What the task asks>
Keep every word of the entries and print them exactly; the pictures stay out.

Segment Start: Data for the task

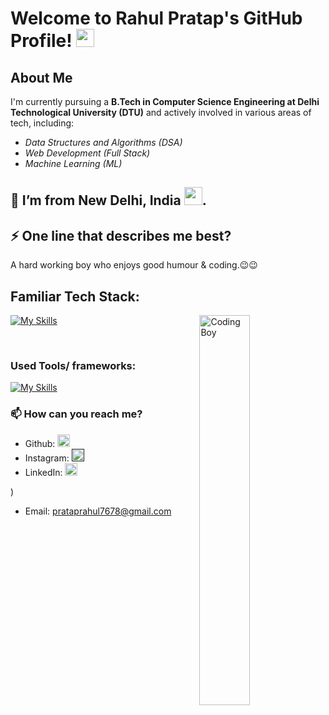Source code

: # Welcome to Rahul Pratap's GitHub Profile! <img src="https://github.com/TheDudeThatCode/TheDudeThatCode/blob/master/Assets/Hi.gif" width="29">

## About Me

I'm currently pursuing a **B.Tech in Computer Science Engineering at Delhi Technological University (DTU)** and actively involved in various areas of tech, including:

- *Data Structures and Algorithms (DSA)*
- *Web Development (Full Stack)*
- *Machine Learning (ML)*

##  🌱 I’m from New Delhi, India <img src="https://github.com/TheDudeThatCode/TheDudeThatCode/blob/master/Assets/Earth.gif" width="29">.


## ⚡ One line that describes me best? 
A hard working boy who enjoys good humour & coding.😉😉


## Familiar Tech Stack:

<!-- coding boy -->
<img width="40%" align="right" alt="Coding Boy" src="https://github.com/sanajitjana/sanajitjana/blob/master/coding.gif?raw=true" />

<!-- language -->

[![My Skills](https://skillicons.dev/icons?i=c,cpp,js,html,css)]()

<br/>

### Used Tools/ frameworks:

[![My Skills](https://skillicons.dev/icons?i=git,github,vscode,bootstrap,bulma)]()
### 📫 How can you reach me?

- Github: [<img src='https://cdn.jsdelivr.net/npm/simple-icons@3.0.1/icons/github.svg' alt='github' height='20'>](https://github.com/)
- Instagram: [<img src='https://cdn.jsdelivr.net/npm/simple-icons@3.0.1/icons/instagram.svg' alt='instagram' height='20'>]()
- LinkedIn: [<img src='https://cdn.jsdelivr.net/npm/simple-icons@3.0.1/icons/linkedin.svg' alt='linkedin' height='20'>](www.linkedin.com/in/rahul-pratap-456a251bb)

)
- Email: [prataprahul7678@gmail.com](mailto:prataprahul7678@gmail.com)

<!---
Rahul69-aiiy/Rahul69-aiiy is a ✨ special ✨ repository because its `README.md` (this file) appears on your GitHub profile.
You can click the Preview link to take a look at your changes.
--->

Segment End: Data for the task

Task solution>
Source code

: # Welcome to Rahul Pratap's GitHub Profile! <img src="https://github.com/TheDudeThatCode/TheDudeThatCode/blob/master/Assets/Hi.gif" width="29">

## About Me

I'm currently pursuing a **B.Tech in Computer Science Engineering at Delhi Technological University (DTU)** and actively involved in various areas of tech, including:

- *Data Structures and Algorithms (DSA)*
- *Web Development (Full Stack)*
- *Machine Learning (ML)*

##  🌱 I’m from New Delhi, India <img src="https://github.com/TheDudeThatCode/TheDudeThatCode/blob/master/Assets/Earth.gif" width="29">.


## ⚡ One line that describes me best? 
A hard working boy who enjoys good humour & coding.😉😉


## Familiar Tech Stack:

<!-- coding boy -->
<img width="40%" align="right" alt="Coding Boy" src="https://github.com/sanajitjana/sanajitjana/blob/master/coding.gif?raw=true" />

<!-- language -->

[![My Skills](https://skillicons.dev/icons?i=c,cpp,js,html,css)]()

<br/>

### Used Tools/ frameworks:

[![My Skills](https://skillicons.dev/icons?i=git,github,vscode,bootstrap,bulma)]()
### 📫 How can you reach me?

- Github: [<img src='https://cdn.jsdelivr.net/npm/simple-icons@3.0.1/icons/github.svg' alt='github' height='20'>](https://github.com/)
- Instagram: [<img src='https://cdn.jsdelivr.net/npm/simple-icons@3.0.1/icons/instagram.svg' alt='instagram' height='20'>]()
- LinkedIn: [<img src='https://cdn.jsdelivr.net/npm/simple-icons@3.0.1/icons/linkedin.svg' alt='linkedin' height='20'>](www.linkedin.com/in/rahul-pratap-456a251bb)

)
- Email: [prataprahul7678@gmail.com](mailto:prataprahul7678@gmail.com)

<!---
Rahul69-aiiy/Rahul69-aiiy is a ✨ special ✨ repository because its `README.md` (this file) appears on your GitHub profile.
You can click the Preview link to take a look at your changes.
--->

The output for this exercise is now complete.